Graveslab, Grangefertagh, Co. Kilkenny
Co. Kilkenny |
Tombs & Memorials
Inside the north chapel of the medieval church at Grangefertagh in County Kilkenny, a sandstone graveslab lies on the floor at a slight remove from the walls, broken clean across beneath the head of its cross yet otherwise remarkably intact.
It is a small, carefully made object, tapering from roughly 37 centimetres at the top to 29 centimetres at the base, and its decoration has survived in raised relief: a four-armed cross whose each arm ends in a trefoil, that three-lobed form familiar from medieval ecclesiastical carving, with a matching trefoil terminal at the foot of the shaft. The top edge carries a fine raised moulding, and the sides are chamfered, angled outward in a way that gives the slab a subtle architectural quality, as though it were designed to be read in three dimensions rather than simply laid flat and forgotten.

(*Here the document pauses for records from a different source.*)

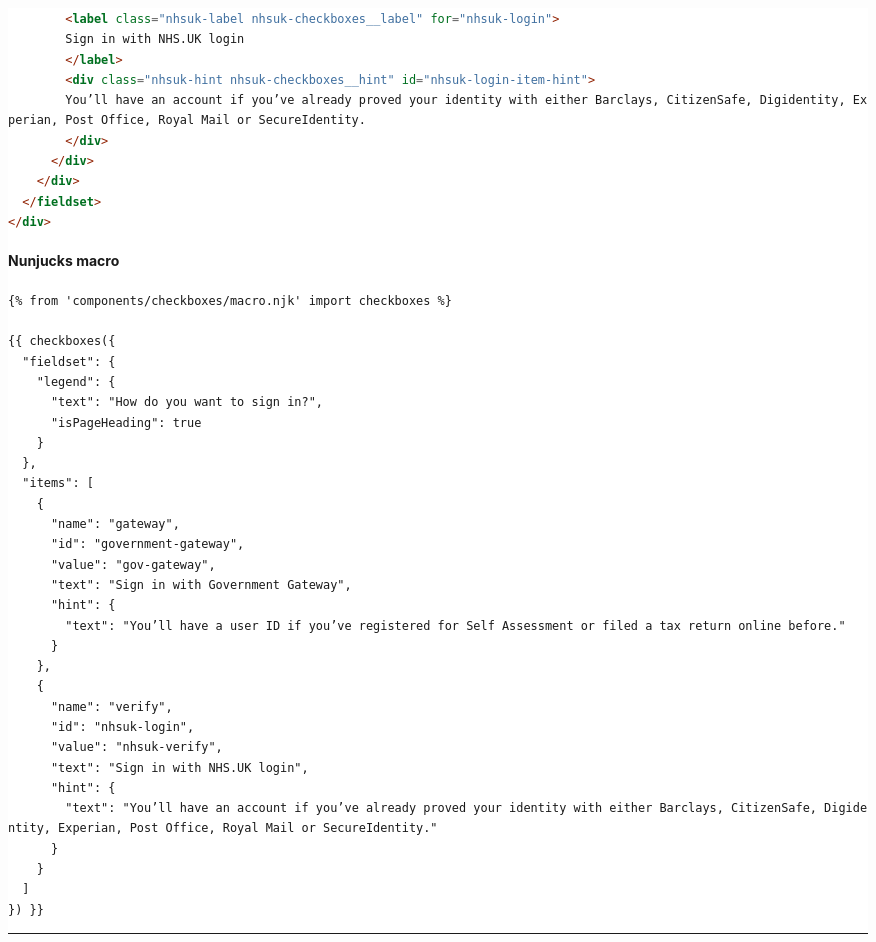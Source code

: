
 ```html
        <label class="nhsuk-label nhsuk-checkboxes__label" for="nhsuk-login">
        Sign in with NHS.UK login
        </label>
        <div class="nhsuk-hint nhsuk-checkboxes__hint" id="nhsuk-login-item-hint">
        You’ll have an account if you’ve already proved your identity with either Barclays, CitizenSafe, Digidentity, Experian, Post Office, Royal Mail or SecureIdentity.
        </div>
      </div>
    </div>
  </fieldset>
</div>
```

#### Nunjucks macro

```
{% from 'components/checkboxes/macro.njk' import checkboxes %}

{{ checkboxes({
  "fieldset": {
    "legend": {
      "text": "How do you want to sign in?",
      "isPageHeading": true
    }
  },
  "items": [
    {
      "name": "gateway",
      "id": "government-gateway",
      "value": "gov-gateway",
      "text": "Sign in with Government Gateway",
      "hint": {
        "text": "You’ll have a user ID if you’ve registered for Self Assessment or filed a tax return online before."
      }
    },
    {
      "name": "verify",
      "id": "nhsuk-login",
      "value": "nhsuk-verify",
      "text": "Sign in with NHS.UK login",
      "hint": {
        "text": "You’ll have an account if you’ve already proved your identity with either Barclays, CitizenSafe, Digidentity, Experian, Post Office, Royal Mail or SecureIdentity."
      }
    }
  ]
}) }}
```

---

The slab itself is thought to date stylistically to the 13th or 14th century, which makes it older than the chapel that now houses it. According to the historian William Carrigan, writing in 1905, the north chapel was added to the church by the MacGillapatrick family, also recorded as Kilpatrick, sometime in the 15th or early 16th century. The MacGillapatricks were a Gaelic Irish dynasty with deep roots in Ossory, the ancient territory that corresponds broadly to modern Kilkenny and Laois, and their attachment to this site is reflected in the choice to build a private family chapel within an existing ecclesiastical complex. The graveslab, predating that chapel by at least a century, was presumably moved or incorporated when the new structure went up, its carved cross and precise stonework still legible after all that displacement.